At Brasserie Floderer in the 10th arrondisse­ment of Paris, he restored the dark wood walls, zinc bar and waiters in traditiona­l long aprons of its art nouveau origins. At Bouillon Julien, a landmark on the Rue de Faubourg Saint-Denis, he revived the peacock panelling, rescued the stained glass ceiling and reverted the tobacco-coloured interior to its original sea green. And at Brasserie Excelsior, in Reims, he restored the 19th-century mouldings, took out the drop ceiling and decorated the room with Limoges porcelain and a wallpaper mural of a sunset over Rome based on a painting by David Roberts. “All of a sudden it became like a Wes Anderson film set,” he says, not incorrectl­y.

Working for the restaurant group Les Grandes Brasseries de l’Est, Whelan has renovated brasseries in Paris and eastern France at the rate of four per year, for the last three years.
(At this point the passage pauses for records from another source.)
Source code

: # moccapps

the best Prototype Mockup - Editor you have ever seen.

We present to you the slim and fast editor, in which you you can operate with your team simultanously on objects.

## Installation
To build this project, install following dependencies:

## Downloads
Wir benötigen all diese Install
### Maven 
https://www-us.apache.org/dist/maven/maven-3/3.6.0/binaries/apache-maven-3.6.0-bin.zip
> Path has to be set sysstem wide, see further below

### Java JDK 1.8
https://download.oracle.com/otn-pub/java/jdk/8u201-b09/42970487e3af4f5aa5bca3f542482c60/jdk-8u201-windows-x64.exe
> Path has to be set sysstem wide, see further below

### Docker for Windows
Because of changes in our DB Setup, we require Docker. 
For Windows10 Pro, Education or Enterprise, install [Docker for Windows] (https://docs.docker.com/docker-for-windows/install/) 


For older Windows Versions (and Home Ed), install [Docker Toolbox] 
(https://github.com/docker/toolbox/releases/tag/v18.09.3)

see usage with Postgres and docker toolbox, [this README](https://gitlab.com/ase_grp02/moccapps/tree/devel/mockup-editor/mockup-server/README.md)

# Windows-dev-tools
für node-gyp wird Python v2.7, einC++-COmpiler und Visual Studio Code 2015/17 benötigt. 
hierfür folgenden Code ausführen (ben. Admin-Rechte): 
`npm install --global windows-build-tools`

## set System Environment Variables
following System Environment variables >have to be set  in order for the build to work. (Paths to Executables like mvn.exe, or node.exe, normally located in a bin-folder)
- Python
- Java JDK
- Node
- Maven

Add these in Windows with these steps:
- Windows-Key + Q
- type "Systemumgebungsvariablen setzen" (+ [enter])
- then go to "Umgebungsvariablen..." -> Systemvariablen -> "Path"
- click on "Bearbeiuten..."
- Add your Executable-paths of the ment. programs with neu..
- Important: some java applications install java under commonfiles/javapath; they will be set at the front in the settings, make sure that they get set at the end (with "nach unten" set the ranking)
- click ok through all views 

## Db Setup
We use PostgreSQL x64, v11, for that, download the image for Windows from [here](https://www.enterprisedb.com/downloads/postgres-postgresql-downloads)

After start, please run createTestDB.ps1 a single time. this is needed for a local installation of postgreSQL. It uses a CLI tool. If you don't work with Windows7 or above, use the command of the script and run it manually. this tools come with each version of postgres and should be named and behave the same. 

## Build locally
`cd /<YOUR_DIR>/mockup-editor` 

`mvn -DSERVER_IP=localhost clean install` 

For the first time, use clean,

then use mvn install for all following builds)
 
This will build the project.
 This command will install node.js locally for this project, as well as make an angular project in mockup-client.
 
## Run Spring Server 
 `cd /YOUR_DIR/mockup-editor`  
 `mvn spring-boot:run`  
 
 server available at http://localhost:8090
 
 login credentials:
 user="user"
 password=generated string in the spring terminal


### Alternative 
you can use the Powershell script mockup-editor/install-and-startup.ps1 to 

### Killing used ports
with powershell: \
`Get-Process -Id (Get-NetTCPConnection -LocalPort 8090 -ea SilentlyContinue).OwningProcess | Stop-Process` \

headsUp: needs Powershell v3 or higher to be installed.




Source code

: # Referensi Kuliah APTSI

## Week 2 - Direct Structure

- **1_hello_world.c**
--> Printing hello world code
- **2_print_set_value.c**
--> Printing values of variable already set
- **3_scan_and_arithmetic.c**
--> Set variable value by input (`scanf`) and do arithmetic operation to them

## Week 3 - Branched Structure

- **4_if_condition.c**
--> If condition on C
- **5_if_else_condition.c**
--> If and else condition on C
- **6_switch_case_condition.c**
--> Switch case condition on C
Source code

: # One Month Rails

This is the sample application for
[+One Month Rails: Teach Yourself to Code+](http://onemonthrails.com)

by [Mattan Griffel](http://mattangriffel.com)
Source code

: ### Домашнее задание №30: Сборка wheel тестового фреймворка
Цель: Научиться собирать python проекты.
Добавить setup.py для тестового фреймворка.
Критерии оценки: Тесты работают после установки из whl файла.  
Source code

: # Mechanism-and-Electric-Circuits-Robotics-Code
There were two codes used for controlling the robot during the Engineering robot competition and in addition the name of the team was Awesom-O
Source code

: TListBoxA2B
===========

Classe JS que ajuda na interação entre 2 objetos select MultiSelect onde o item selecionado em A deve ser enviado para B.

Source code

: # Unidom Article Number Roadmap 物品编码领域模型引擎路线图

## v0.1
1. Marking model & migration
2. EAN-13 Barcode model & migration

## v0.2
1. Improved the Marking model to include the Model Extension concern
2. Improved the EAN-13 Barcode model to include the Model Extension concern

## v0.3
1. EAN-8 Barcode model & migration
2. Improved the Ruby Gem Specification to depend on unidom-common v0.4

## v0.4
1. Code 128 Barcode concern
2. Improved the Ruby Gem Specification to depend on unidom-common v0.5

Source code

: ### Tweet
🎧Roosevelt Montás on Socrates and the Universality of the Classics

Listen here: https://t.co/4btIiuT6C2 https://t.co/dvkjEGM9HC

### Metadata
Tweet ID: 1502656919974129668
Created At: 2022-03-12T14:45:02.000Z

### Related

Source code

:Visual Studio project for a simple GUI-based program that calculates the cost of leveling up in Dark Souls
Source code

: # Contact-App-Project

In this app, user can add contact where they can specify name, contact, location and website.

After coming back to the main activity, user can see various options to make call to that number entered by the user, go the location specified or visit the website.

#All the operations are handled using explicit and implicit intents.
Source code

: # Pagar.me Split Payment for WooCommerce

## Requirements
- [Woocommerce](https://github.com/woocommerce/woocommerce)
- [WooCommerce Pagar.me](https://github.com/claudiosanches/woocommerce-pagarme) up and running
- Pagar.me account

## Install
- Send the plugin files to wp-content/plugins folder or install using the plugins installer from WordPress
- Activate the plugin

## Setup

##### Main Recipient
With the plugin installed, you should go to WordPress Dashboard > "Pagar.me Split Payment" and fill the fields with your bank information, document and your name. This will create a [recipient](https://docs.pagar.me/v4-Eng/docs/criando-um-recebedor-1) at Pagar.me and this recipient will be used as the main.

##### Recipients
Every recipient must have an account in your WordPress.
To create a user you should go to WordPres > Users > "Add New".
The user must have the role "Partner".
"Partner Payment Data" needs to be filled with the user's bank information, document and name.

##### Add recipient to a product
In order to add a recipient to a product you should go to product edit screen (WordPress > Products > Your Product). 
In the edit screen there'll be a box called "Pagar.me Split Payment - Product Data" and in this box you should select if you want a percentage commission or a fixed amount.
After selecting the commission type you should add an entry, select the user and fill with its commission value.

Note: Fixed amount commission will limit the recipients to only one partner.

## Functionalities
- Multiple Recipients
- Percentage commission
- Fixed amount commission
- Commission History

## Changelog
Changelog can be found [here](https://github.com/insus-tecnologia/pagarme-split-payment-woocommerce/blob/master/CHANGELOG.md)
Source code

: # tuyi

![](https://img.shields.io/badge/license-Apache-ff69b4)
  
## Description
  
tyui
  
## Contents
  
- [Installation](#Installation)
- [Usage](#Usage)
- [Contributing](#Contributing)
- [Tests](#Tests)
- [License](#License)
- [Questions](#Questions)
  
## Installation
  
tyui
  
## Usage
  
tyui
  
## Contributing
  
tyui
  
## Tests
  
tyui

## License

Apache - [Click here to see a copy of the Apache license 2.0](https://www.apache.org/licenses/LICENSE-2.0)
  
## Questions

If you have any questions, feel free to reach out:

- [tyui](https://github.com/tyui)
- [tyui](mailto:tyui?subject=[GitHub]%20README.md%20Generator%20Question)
His final project is Terminus Nord, the tourist trap corner brasserie opposite the French capital’s notoriousl­y grotty Gare du Nord. “The number of times I’ve had a shit meal in there…” Whelan sighs. “I felt like I’d come full circle.”

In doing so he had managed to bring some authentici­ty back to the French brasserie. “The return of young customers was the major victory,” he says. “Prior to the rework, no hipsters would have been seen dead in a brasserie.” The fact it took a Brit to persuade them to do so wasn’t lost on the French. “There were headlines in Paris Match saying, ‘Englishman Restores the French Brasserie’,” he grins.